Data Link Switching is a Layer 2 protocol used for encapsulating SNA frames across an IP WAN. It is an IP encapsulation method that integrates SNA workstations and servers with the IP enterprise network. Encapsulation of SNA is required since there is no Layer 3 addressing defined with its protocol stack. Routers that are configured with DLSW+ will establish peer relationships with local and remote DLSW+ routers. Each SNA Frame is encapsulated in an IP packet before it is sent across the WAN to a peer router configured with DLSW+. Each local router will terminate LLC2 data link layer frames from each workstation and send local acknowledgments to each local workstation as packets are sent and received. That eliminates LLC2 timeout issues that can occur between workstation and server when acknowledgments must travel across a congested WAN circuit.

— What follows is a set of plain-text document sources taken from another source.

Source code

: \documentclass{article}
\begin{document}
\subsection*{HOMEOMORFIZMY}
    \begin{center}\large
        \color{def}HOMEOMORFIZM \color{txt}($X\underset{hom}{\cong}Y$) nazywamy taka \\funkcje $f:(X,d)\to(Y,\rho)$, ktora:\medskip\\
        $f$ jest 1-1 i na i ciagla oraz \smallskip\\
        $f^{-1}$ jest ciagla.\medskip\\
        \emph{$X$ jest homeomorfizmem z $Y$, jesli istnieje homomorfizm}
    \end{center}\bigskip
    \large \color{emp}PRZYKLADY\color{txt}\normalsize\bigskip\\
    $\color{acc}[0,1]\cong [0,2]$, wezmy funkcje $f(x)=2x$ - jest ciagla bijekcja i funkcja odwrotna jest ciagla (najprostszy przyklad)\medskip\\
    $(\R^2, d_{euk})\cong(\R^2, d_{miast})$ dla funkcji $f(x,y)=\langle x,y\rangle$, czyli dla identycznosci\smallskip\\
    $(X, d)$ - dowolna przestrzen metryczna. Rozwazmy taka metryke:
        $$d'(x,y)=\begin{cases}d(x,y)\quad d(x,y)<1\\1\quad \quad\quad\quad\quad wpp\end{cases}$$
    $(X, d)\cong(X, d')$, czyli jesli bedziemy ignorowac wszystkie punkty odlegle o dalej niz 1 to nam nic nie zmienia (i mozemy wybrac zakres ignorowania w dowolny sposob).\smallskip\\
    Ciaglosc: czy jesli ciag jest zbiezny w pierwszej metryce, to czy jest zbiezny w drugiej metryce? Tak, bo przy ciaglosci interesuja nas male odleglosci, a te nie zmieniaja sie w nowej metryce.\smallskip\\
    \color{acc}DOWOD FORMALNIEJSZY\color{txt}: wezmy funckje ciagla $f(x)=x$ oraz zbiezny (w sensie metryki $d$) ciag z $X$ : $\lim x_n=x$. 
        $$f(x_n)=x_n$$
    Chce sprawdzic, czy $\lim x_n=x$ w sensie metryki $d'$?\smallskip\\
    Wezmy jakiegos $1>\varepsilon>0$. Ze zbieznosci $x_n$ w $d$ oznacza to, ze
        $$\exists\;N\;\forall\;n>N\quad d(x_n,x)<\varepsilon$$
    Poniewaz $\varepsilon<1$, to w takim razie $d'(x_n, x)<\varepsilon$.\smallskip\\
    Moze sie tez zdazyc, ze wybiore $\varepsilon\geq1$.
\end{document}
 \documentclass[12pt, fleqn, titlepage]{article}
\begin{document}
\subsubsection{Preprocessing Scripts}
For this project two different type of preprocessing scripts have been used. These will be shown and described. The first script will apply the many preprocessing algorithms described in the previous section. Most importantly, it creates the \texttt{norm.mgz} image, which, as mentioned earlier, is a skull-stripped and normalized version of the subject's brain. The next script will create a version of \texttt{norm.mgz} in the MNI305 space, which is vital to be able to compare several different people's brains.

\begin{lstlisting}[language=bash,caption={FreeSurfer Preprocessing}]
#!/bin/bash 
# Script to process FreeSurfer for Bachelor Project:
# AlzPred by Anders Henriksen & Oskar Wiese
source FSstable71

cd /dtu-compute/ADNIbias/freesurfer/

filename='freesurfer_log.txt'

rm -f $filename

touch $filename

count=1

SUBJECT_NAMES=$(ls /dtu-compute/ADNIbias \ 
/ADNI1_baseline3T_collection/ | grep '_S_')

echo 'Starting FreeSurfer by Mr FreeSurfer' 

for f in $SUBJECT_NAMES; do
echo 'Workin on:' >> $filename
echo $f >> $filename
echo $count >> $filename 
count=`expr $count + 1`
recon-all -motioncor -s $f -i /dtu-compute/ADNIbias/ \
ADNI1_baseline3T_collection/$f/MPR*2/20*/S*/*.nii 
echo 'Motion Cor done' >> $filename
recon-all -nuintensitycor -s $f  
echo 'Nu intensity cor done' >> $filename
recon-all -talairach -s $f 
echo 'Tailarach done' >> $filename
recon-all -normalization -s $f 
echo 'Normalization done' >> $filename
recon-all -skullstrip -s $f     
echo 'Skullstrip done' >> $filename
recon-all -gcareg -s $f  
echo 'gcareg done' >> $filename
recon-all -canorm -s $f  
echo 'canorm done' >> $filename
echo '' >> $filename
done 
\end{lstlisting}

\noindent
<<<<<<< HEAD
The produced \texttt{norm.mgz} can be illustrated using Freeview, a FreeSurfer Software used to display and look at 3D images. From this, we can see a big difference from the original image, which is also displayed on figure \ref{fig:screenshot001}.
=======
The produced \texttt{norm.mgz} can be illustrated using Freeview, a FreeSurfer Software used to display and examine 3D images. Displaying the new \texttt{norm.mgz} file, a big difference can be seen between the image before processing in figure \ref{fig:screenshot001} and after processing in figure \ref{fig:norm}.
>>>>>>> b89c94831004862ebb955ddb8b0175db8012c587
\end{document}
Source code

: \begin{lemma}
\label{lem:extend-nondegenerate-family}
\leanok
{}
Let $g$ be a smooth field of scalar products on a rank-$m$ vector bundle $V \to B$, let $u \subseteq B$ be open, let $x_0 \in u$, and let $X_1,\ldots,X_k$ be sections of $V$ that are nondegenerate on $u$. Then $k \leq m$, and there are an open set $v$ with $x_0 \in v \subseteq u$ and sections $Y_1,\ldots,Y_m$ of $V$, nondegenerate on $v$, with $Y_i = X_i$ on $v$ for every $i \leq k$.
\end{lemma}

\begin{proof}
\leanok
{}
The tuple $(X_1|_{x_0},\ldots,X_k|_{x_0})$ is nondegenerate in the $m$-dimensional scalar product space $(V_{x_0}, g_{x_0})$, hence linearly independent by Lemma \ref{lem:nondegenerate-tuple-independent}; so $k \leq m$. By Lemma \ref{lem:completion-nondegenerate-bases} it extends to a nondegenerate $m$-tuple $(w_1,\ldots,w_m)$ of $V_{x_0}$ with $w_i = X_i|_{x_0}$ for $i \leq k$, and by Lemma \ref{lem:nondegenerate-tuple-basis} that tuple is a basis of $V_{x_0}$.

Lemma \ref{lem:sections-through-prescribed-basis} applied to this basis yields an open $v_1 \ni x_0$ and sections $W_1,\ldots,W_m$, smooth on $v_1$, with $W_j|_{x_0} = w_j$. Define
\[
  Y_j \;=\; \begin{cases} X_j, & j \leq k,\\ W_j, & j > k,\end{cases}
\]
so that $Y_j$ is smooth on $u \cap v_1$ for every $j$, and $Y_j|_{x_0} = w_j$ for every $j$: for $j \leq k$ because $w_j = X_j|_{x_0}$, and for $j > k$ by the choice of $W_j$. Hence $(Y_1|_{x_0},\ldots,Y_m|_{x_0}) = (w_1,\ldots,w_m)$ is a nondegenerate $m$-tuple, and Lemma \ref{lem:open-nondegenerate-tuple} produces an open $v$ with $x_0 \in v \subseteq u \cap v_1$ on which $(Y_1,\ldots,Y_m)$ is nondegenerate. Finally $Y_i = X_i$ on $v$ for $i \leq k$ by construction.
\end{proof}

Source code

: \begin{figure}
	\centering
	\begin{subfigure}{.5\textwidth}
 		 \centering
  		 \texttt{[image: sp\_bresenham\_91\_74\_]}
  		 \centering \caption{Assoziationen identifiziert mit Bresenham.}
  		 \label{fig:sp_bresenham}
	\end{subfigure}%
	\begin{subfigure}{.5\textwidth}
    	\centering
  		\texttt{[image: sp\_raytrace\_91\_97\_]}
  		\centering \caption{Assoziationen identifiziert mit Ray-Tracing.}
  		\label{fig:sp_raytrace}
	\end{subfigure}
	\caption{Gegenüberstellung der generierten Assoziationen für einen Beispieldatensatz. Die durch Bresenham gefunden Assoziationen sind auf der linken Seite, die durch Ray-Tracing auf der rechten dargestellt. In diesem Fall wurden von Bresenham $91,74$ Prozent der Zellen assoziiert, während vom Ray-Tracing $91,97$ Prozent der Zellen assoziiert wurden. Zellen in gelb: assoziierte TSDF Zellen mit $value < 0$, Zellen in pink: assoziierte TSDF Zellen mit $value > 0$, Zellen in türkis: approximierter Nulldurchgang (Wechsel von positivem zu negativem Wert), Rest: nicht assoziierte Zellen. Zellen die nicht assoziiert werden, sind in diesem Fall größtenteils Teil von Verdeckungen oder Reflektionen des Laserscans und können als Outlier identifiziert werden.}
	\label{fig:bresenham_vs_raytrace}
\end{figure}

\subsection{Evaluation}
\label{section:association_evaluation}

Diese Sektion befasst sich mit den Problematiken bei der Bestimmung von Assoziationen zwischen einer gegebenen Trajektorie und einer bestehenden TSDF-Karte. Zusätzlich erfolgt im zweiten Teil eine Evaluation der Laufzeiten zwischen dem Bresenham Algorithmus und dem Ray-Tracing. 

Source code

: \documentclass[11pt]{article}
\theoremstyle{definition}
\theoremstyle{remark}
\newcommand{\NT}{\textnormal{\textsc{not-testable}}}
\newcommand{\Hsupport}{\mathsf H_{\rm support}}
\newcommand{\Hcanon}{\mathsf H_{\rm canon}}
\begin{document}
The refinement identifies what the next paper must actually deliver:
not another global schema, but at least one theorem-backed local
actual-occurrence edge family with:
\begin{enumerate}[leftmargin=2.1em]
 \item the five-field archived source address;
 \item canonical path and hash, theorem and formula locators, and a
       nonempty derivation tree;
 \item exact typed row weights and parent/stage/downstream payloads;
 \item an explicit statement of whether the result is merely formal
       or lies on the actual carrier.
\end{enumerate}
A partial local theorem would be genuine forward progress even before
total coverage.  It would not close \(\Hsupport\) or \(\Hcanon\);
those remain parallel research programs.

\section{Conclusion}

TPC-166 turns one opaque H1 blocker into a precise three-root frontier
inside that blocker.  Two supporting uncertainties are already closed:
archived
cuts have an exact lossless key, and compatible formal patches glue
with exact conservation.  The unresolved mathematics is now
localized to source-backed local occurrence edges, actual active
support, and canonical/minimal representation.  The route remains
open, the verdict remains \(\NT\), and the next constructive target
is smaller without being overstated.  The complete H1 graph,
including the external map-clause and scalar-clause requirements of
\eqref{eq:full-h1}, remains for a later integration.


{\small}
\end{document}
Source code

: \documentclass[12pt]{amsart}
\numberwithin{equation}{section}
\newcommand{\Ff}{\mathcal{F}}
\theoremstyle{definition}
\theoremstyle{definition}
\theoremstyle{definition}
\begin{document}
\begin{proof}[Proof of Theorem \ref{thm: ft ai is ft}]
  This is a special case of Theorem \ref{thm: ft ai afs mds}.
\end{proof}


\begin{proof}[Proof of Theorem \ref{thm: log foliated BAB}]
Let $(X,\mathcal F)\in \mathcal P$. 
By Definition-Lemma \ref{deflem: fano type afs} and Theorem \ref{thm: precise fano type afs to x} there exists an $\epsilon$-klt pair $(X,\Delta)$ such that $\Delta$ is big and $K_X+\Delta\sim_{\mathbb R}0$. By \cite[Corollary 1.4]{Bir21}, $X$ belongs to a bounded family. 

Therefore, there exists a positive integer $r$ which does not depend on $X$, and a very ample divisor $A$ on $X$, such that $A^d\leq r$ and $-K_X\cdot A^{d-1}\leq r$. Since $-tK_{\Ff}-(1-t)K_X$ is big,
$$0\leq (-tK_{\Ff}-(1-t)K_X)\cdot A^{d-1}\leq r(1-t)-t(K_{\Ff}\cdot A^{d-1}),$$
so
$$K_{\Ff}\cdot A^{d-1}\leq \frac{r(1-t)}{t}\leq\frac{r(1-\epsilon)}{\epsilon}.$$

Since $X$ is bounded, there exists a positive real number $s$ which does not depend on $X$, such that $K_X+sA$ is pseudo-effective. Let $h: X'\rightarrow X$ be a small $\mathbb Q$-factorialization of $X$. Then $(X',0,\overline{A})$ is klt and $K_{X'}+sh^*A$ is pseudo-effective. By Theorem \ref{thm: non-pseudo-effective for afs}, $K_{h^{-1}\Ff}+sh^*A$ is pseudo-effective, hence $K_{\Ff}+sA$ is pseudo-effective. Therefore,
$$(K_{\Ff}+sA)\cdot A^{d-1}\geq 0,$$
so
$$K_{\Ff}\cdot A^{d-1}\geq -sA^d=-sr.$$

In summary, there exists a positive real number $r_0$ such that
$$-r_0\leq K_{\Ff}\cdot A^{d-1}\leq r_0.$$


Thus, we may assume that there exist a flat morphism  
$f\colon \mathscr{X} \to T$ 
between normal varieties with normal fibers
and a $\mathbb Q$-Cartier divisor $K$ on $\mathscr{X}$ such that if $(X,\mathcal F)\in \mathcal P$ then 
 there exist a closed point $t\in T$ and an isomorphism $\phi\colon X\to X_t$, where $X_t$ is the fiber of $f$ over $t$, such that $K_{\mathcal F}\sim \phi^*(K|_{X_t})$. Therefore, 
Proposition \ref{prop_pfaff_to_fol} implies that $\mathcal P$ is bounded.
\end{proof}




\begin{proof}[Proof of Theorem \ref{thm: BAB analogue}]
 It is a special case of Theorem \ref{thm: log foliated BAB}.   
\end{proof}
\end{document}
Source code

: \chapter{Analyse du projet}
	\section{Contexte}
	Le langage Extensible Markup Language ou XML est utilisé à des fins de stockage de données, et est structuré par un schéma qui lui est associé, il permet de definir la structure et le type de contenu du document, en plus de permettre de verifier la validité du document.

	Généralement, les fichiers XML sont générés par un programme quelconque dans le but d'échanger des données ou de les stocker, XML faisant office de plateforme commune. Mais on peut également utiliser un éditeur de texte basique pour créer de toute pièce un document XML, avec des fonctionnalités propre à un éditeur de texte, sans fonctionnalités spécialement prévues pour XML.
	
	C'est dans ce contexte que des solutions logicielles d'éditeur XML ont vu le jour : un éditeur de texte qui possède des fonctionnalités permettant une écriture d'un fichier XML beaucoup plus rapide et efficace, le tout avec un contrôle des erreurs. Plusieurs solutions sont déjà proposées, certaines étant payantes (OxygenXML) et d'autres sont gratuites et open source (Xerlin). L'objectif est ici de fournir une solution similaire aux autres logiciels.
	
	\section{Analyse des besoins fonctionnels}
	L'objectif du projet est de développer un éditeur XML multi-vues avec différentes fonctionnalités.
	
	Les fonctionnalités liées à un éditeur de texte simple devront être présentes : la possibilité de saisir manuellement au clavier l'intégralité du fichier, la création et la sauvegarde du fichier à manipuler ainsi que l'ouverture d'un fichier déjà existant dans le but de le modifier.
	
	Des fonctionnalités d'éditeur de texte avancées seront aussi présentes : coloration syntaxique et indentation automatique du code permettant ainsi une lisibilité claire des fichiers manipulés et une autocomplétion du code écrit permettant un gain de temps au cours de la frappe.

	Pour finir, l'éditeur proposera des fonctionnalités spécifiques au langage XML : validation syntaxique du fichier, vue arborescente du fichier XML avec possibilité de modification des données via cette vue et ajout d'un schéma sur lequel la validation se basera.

SNA is connection-oriented and must receive data link acknowledgments every few seconds or the session will timeout. Bridge protocols such as Source Route Bridging (SRB) limit the number of bridges and rings that an SNA packet can span. There is no issue with the number of Rings utilized with DLSW+ since the RIF field is terminated at the router. DLSW+ integrates many different data link technologies such as Ethernet, Token Ring, SDLC and Frame Relay. There is a translation as well between different frame types such as Ethernet and Token Ring at each router for those data link technologies. Promiscuous mode is configured at DLSW+ routers which allows for many connections from remote peer routers. An example would be 7500 Data Center routers that have peer connections from many distribution offices.